Go over the material below and report every line that contains the word "training".

SUPPLIED MATERIAL: Begin

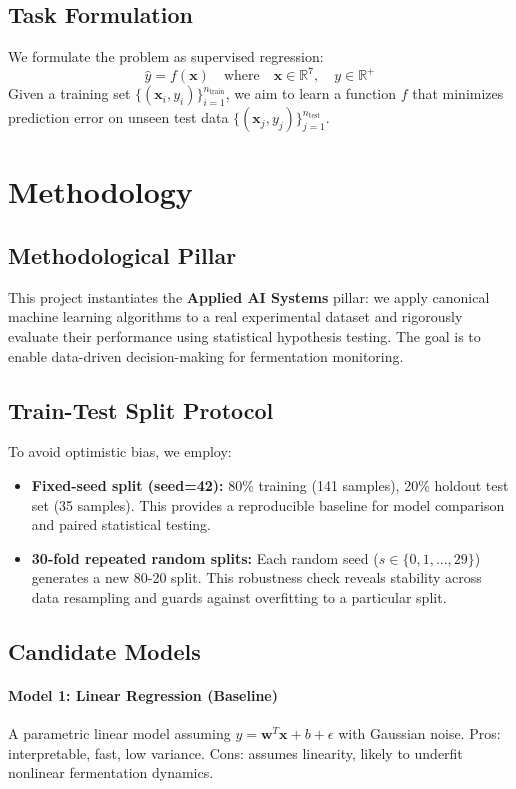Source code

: \documentclass[conference]{IEEEtran}
\begin{document}
\subsection{Task Formulation}
We formulate the problem as supervised regression:
\[
\hat{y} = f(\mathbf{x}) \quad \text{where} \quad \mathbf{x} \in \mathbb{R}^7, \quad y \in \mathbb{R}^+
\]
Given a training set $\{(\mathbf{x}_i, y_i)\}_{i=1}^{n_{\text{train}}}$, we aim to learn a function $f$ that minimizes prediction error on unseen test data $\{(\mathbf{x}_j, y_j)\}_{j=1}^{n_{\text{test}}}$.

\section{Methodology}

\subsection{Methodological Pillar}
This project instantiates the \textbf{Applied AI Systems} pillar: we apply canonical machine learning algorithms to a real experimental dataset and rigorously evaluate their performance using statistical hypothesis testing. The goal is to enable data-driven decision-making for fermentation monitoring.

\subsection{Train-Test Split Protocol}
To avoid optimistic bias, we employ:
\begin{itemize}
\item \textbf{Fixed-seed split (seed=42):} 80\% training (141 samples), 20\% holdout test set (35 samples). This provides a reproducible baseline for model comparison and paired statistical testing.
\item \textbf{30-fold repeated random splits:} Each random seed ($s \in \{0, 1, \ldots, 29\}$) generates a new 80-20 split. This robustness check reveals stability across data resampling and guards against overfitting to a particular split.
\end{itemize}

\subsection{Candidate Models}

\paragraph{Model 1: Linear Regression (Baseline)}
A parametric linear model assuming $y = \mathbf{w}^T \mathbf{x} + b + \epsilon$ with Gaussian noise. Pros: interpretable, fast, low variance. Cons: assumes linearity, likely to underfit nonlinear fermentation dynamics.
\end{document}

SUPPLIED MATERIAL: End

EXPECTED OUTPUT:
Given a training set $\{(\mathbf{x}_i, y_i)\}_{i=1}^{n_{\text{train}}}$, we aim to learn a function $f$ that minimizes prediction error on unseen test data $\{(\mathbf{x}_j, y_j)\}_{j=1}^{n_{\text{test}}}$.
\item \textbf{Fixed-seed split (seed=42):} 80\% training (141 samples), 20\% holdout test set (35 samples). This provides a reproducible baseline for model comparison and paired statistical testing.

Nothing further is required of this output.